**Assignment:**
This exercise requires an exact output of the listing, images omitted.

* * * * *

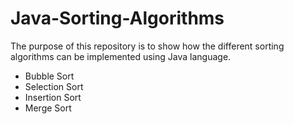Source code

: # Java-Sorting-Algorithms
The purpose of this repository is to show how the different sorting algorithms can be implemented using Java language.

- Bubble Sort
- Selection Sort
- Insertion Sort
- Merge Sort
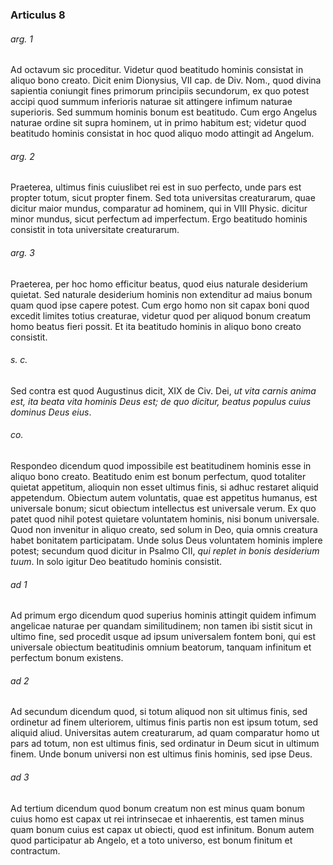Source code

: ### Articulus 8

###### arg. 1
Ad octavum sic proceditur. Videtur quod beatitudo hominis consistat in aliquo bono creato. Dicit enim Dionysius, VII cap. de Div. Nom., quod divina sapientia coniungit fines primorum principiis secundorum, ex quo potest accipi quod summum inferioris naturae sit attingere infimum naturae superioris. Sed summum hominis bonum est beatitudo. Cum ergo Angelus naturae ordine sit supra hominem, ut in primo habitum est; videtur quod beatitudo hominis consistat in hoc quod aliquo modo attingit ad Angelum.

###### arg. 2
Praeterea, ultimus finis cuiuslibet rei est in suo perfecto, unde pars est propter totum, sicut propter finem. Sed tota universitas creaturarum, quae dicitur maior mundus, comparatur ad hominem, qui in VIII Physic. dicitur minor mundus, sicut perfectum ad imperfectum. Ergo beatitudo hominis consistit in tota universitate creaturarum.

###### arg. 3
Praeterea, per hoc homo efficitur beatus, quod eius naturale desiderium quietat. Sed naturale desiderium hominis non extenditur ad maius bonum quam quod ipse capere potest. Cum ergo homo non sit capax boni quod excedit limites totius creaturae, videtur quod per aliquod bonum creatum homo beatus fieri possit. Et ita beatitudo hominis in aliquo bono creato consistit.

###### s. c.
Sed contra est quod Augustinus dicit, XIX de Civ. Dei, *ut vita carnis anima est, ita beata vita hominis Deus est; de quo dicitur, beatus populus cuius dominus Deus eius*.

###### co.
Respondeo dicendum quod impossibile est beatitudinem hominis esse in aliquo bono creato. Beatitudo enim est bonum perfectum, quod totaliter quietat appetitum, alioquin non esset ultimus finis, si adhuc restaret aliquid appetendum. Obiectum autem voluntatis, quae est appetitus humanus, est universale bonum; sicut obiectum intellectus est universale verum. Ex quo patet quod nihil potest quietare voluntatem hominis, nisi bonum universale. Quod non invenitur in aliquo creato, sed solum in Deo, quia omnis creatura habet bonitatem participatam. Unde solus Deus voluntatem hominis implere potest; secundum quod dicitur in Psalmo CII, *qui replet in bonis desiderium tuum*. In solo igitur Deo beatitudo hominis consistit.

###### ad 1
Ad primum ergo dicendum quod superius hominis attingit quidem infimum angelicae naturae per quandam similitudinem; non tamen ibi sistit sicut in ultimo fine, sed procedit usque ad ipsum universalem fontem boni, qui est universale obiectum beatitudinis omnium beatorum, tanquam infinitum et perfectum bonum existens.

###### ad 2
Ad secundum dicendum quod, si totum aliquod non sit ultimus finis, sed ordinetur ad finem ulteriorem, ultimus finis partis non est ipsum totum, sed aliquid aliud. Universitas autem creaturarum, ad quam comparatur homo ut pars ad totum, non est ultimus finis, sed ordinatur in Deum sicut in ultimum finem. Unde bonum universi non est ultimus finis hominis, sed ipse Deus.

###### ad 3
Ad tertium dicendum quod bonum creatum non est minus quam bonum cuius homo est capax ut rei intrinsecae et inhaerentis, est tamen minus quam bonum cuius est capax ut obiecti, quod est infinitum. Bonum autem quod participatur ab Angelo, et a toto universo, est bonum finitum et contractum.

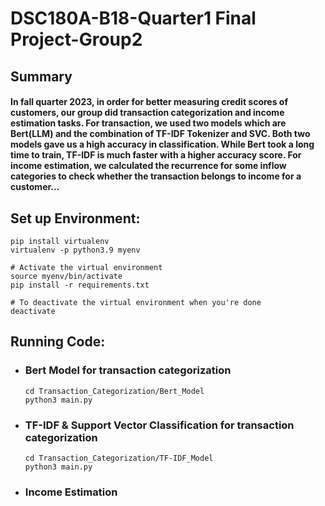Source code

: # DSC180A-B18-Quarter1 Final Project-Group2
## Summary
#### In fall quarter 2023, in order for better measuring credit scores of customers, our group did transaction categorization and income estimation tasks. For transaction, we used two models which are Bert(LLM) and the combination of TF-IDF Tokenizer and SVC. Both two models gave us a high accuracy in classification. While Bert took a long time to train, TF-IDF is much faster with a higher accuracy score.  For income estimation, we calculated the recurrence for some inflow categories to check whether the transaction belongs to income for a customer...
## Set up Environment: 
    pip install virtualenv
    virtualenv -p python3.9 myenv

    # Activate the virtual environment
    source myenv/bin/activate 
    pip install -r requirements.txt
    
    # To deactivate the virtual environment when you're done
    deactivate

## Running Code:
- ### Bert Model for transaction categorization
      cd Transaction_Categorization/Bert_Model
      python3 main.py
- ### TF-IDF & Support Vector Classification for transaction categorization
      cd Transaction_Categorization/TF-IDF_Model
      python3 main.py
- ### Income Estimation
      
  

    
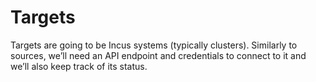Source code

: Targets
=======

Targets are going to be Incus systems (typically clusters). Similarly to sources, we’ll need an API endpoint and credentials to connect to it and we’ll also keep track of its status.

* * * * *

**Solution to the exercise:**
Source code

: # Java-Sorting-Algorithms
The purpose of this repository is to show how the different sorting algorithms can be implemented using Java language.

- Bubble Sort
- Selection Sort
- Insertion Sort
- Merge Sort
Source code

: ### Articulus 8

###### arg. 1
Ad octavum sic proceditur. Videtur quod beatitudo hominis consistat in aliquo bono creato. Dicit enim Dionysius, VII cap. de Div. Nom., quod divina sapientia coniungit fines primorum principiis secundorum, ex quo potest accipi quod summum inferioris naturae sit attingere infimum naturae superioris. Sed summum hominis bonum est beatitudo. Cum ergo Angelus naturae ordine sit supra hominem, ut in primo habitum est; videtur quod beatitudo hominis consistat in hoc quod aliquo modo attingit ad Angelum.

###### arg. 2
Praeterea, ultimus finis cuiuslibet rei est in suo perfecto, unde pars est propter totum, sicut propter finem. Sed tota universitas creaturarum, quae dicitur maior mundus, comparatur ad hominem, qui in VIII Physic. dicitur minor mundus, sicut perfectum ad imperfectum. Ergo beatitudo hominis consistit in tota universitate creaturarum.

###### arg. 3
Praeterea, per hoc homo efficitur beatus, quod eius naturale desiderium quietat. Sed naturale desiderium hominis non extenditur ad maius bonum quam quod ipse capere potest. Cum ergo homo non sit capax boni quod excedit limites totius creaturae, videtur quod per aliquod bonum creatum homo beatus fieri possit. Et ita beatitudo hominis in aliquo bono creato consistit.

###### s. c.
Sed contra est quod Augustinus dicit, XIX de Civ. Dei, *ut vita carnis anima est, ita beata vita hominis Deus est; de quo dicitur, beatus populus cuius dominus Deus eius*.

###### co.
Respondeo dicendum quod impossibile est beatitudinem hominis esse in aliquo bono creato. Beatitudo enim est bonum perfectum, quod totaliter quietat appetitum, alioquin non esset ultimus finis, si adhuc restaret aliquid appetendum. Obiectum autem voluntatis, quae est appetitus humanus, est universale bonum; sicut obiectum intellectus est universale verum. Ex quo patet quod nihil potest quietare voluntatem hominis, nisi bonum universale. Quod non invenitur in aliquo creato, sed solum in Deo, quia omnis creatura habet bonitatem participatam. Unde solus Deus voluntatem hominis implere potest; secundum quod dicitur in Psalmo CII, *qui replet in bonis desiderium tuum*. In solo igitur Deo beatitudo hominis consistit.

###### ad 1
Ad primum ergo dicendum quod superius hominis attingit quidem infimum angelicae naturae per quandam similitudinem; non tamen ibi sistit sicut in ultimo fine, sed procedit usque ad ipsum universalem fontem boni, qui est universale obiectum beatitudinis omnium beatorum, tanquam infinitum et perfectum bonum existens.

###### ad 2
Ad secundum dicendum quod, si totum aliquod non sit ultimus finis, sed ordinetur ad finem ulteriorem, ultimus finis partis non est ipsum totum, sed aliquid aliud. Universitas autem creaturarum, ad quam comparatur homo ut pars ad totum, non est ultimus finis, sed ordinatur in Deum sicut in ultimum finem. Unde bonum universi non est ultimus finis hominis, sed ipse Deus.

###### ad 3
Ad tertium dicendum quod bonum creatum non est minus quam bonum cuius homo est capax ut rei intrinsecae et inhaerentis, est tamen minus quam bonum cuius est capax ut obiecti, quod est infinitum. Bonum autem quod participatur ab Angelo, et a toto universo, est bonum finitum et contractum.

Source code

: # DSC180A-B18-Quarter1 Final Project-Group2
## Summary
#### In fall quarter 2023, in order for better measuring credit scores of customers, our group did transaction categorization and income estimation tasks. For transaction, we used two models which are Bert(LLM) and the combination of TF-IDF Tokenizer and SVC. Both two models gave us a high accuracy in classification. While Bert took a long time to train, TF-IDF is much faster with a higher accuracy score.  For income estimation, we calculated the recurrence for some inflow categories to check whether the transaction belongs to income for a customer...
## Set up Environment: 
    pip install virtualenv
    virtualenv -p python3.9 myenv

    # Activate the virtual environment
    source myenv/bin/activate 
    pip install -r requirements.txt
    
    # To deactivate the virtual environment when you're done
    deactivate

## Running Code:
- ### Bert Model for transaction categorization
      cd Transaction_Categorization/Bert_Model
      python3 main.py
- ### TF-IDF & Support Vector Classification for transaction categorization
      cd Transaction_Categorization/TF-IDF_Model
      python3 main.py
- ### Income Estimation
      
  

    
Source code

: Targets
=======

Targets are going to be Incus systems (typically clusters). Similarly to sources, we’ll need an API endpoint and credentials to connect to it and we’ll also keep track of its status.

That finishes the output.